Efficacy of Combination Therapy With Microneedling and the Universal Peel For Acne Scarring in Skin Types III-VI
Overview
- Phase
- Not Applicable
- Intervention
- Universal Peel
- Conditions
- Acne Scarring
- Sponsor
- Englewood Hospital and Medical Center
- Enrollment
- 15
- Locations
- 1
- Primary Endpoint
- Improvement in the appearance of acne scarring as measured by The Goodman and Baron Grading Scale.
- Status
- Completed
- Last Updated
- 10 years ago
Overview
Brief Summary
Acne is a prevalent disorder mostly witnessed in adolescents, but can be seen in adults. Early treatment is imperative to reduce acne scarring which can appear with atrophic lesions, and depending on the skin type, significant erythema (redness) or post-inflammatory hyperpigmentation.

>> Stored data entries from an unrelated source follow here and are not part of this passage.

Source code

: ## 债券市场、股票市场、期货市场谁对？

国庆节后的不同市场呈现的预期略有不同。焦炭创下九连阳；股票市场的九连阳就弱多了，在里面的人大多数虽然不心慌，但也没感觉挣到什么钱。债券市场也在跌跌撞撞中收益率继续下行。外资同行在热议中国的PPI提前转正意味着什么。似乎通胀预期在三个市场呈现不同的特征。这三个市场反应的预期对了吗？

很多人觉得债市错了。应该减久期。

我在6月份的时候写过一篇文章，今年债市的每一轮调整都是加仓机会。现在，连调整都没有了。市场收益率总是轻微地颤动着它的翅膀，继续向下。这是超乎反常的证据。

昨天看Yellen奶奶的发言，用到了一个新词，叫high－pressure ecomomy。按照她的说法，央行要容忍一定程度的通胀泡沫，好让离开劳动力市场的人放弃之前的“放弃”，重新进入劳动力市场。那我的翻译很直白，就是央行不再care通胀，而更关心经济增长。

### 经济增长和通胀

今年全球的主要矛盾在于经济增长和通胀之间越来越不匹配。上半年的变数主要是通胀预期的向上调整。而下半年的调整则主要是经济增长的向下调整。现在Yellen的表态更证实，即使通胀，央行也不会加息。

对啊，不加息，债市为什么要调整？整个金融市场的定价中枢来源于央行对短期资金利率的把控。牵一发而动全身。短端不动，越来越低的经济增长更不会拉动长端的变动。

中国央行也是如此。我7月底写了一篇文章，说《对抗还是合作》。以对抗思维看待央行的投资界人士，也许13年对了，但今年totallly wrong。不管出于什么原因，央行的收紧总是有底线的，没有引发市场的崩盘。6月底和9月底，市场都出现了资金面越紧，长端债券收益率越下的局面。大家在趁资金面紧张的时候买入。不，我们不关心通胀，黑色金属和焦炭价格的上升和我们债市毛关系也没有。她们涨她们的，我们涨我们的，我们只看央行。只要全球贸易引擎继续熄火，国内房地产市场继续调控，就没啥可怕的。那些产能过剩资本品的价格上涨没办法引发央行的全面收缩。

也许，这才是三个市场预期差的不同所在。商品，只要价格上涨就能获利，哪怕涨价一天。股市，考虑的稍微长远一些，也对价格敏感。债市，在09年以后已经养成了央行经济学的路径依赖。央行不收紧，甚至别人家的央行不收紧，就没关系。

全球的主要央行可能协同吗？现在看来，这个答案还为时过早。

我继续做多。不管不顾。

A multi-modality approach to treatment is necessary when dealing with the aforementioned types of lesions. Pharmacologic management is essential, but safe procedural therapies are also necessary specifically with darker skinned individuals.
Percutaneous collagen induction therapy (PCIT) is a non-invasive treatment achieved by using a micro-needling device, which is safe and effective in causing "micro-wounds" into the dermis thereby initiating wound healing followed by collagen production. This is an ideal treatment for acne scarring, re-texturizing of the skin, and hyperpigmentation for all skin types . Currently there are very few studies evaluating the safety and efficacy of microneedling and chemical peels in skin types III-VI.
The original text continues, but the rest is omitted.